§ **TRY IT**:
Leave the pictures out and write out exactly the lines from the top of the entries through the line containing "and allows users".

Rendered images with source text
[Start of section]

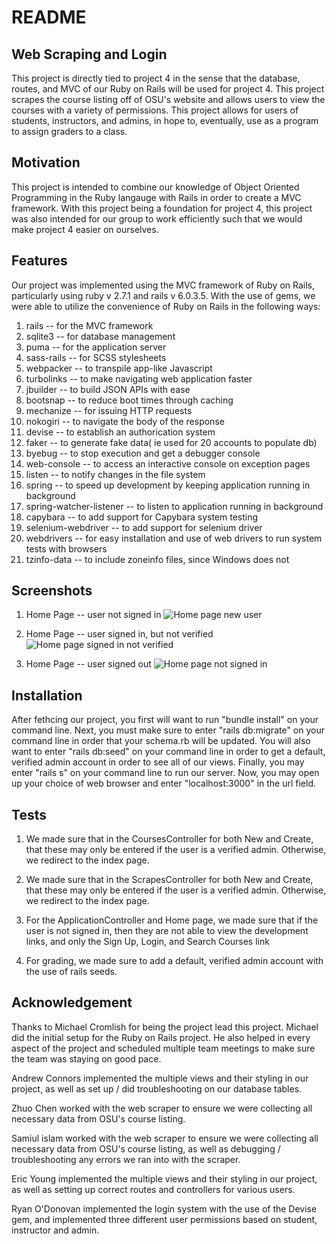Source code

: # README


Web Scraping and Login
-----------------------
This project is directly tied to project 4 in the sense that the database, routes, and MVC of our 
Ruby on Rails will be used for project 4. This project scrapes the course listing off of OSU's website
and allows users to view the courses with a variety of permissions. This project allows for users of
students, instructors, and admins, in hope to, eventually, use as a program to assign graders to a 
class.

Motivation
-------------
This project is intended to combine our knowledge of Object Oriented Programming in the Ruby langauge
with Rails in order to create a MVC framework. With this project being a foundation for project 4, this
project was also intended for our group to work efficiently such that we would make project 4 easier on
ourselves.

Features
-----------
Our project was implemented using the MVC framework of Ruby on Rails, particularly using ruby v 2.7.1 and rails v 6.0.3.5. 
With the use of gems, we were able to utilize the convenience of Ruby on Rails in the following ways:
1) rails                      -- for the MVC framework
2) sqlite3                    -- for database management
3) puma                       -- for the application server
4) sass-rails                 -- for SCSS stylesheets
5) webpacker                  -- to transpile app-like Javascript
6) turbolinks                 -- to make navigating web application faster
7) jbuilder                   -- to build JSON APIs with ease
8) bootsnap                   -- to reduce boot times through caching
9) mechanize                  -- for issuing HTTP requests
10) nokogiri                  -- to navigate the body of the response
11) devise                    -- to establish an authorication system
12) faker                     -- to generate fake data( ie used for 20 accounts to populate db)
13) byebug                    -- to stop execution and get a debugger console
14) web-console               -- to access an interactive console on exception pages
15) listen                    -- to notify changes in the file system
16) spring                    -- to speed up development by keeping application running in background
17) spring-watcher-listener   -- to listen to application running in background
18) capybara                  -- to add support for Capybara system testing
19) selenium-webdriver        -- to add support for selenium driver
20) webdrivers                -- for easy installation and use of web drivers to run system tests with browsers
21) tzinfo-data               -- to include zoneinfo files, since Windows does not

Screenshots
----------
1) Home Page -- user not signed in
![Home page new user](https://user-images.githubusercontent.com/77806397/112222900-89d08e80-8bff-11eb-94ae-74abb8ae325e.PNG)

2) Home Page -- user signed in, but not verified
![Home page signed in not verified](https://user-images.githubusercontent.com/77806397/112222020-8f79a480-8bfe-11eb-8eaa-8177dba0592c.PNG)

3) Home Page -- user signed out
![Home page not signed in](https://user-images.githubusercontent.com/77806397/112221980-8092f200-8bfe-11eb-92e5-5bbf893c3f96.PNG)


Installation
-------------
After fethcing our project, you first will want to run "bundle install" on your command line.
Next, you must make sure to enter "rails db:migrate" on your command line in order that your schema.rb will be updated.
You will also want to enter "rails db:seed" on your command line in order to get a default, verified admin account in order to see all of our views.
Finally, you may enter "rails s" on your command line to run our server. 
Now, you may open up your choice of web browser and enter "localhost:3000" in the url field.

Tests
------

1) We made sure that in the CoursesController for both New and Create, that these may only be entered if the user is a verified admin. Otherwise, we redirect to the index page.


2) We made sure that in the ScrapesController for both New and Create, that these may only be entered if the user is a verified admin. Otherwise, we redirect to the index page.

3) For the ApplicationController and Home page, we made sure that if the user is not signed in, then they are not able to view the development links, and only the Sign Up, Login, and Search Courses link

4) For grading, we made sure to add a default, verified admin account with the use of rails seeds.


Acknowledgement
---------

Thanks to Michael Cromlish for being the project lead this project. Michael did the initial setup for the Ruby on Rails project.
He also helped in every aspect of the project and scheduled multiple team meetings to make sure the team was staying on good pace.

Andrew Connors implemented the multiple views and their styling in our project, as well as set up / did troubleshooting on our database tables.

Zhuo Chen worked with the web scraper to ensure we were collecting all necessary data from OSU's course listing.

Samiul islam worked with the web scraper to ensure we were collecting all necessary data from OSU's course listing,
as well as debugging / troubleshooting any errors we ran into with the scraper. 

Eric Young implemented the multiple views and their styling in our project, as well as setting up correct routes and controllers for various users.

Ryan O'Donovan implemented the login system with the use of the Devise gem, and implemented three different user permissions based on student, instructor
and admin.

[End of section]

§ **RESPONSE**:
Source code

: # README


Web Scraping and Login
-----------------------
This project is directly tied to project 4 in the sense that the database, routes, and MVC of our 
Ruby on Rails will be used for project 4. This project scrapes the course listing off of OSU's website
and allows users to view the courses with a variety of permissions. This project allows for users of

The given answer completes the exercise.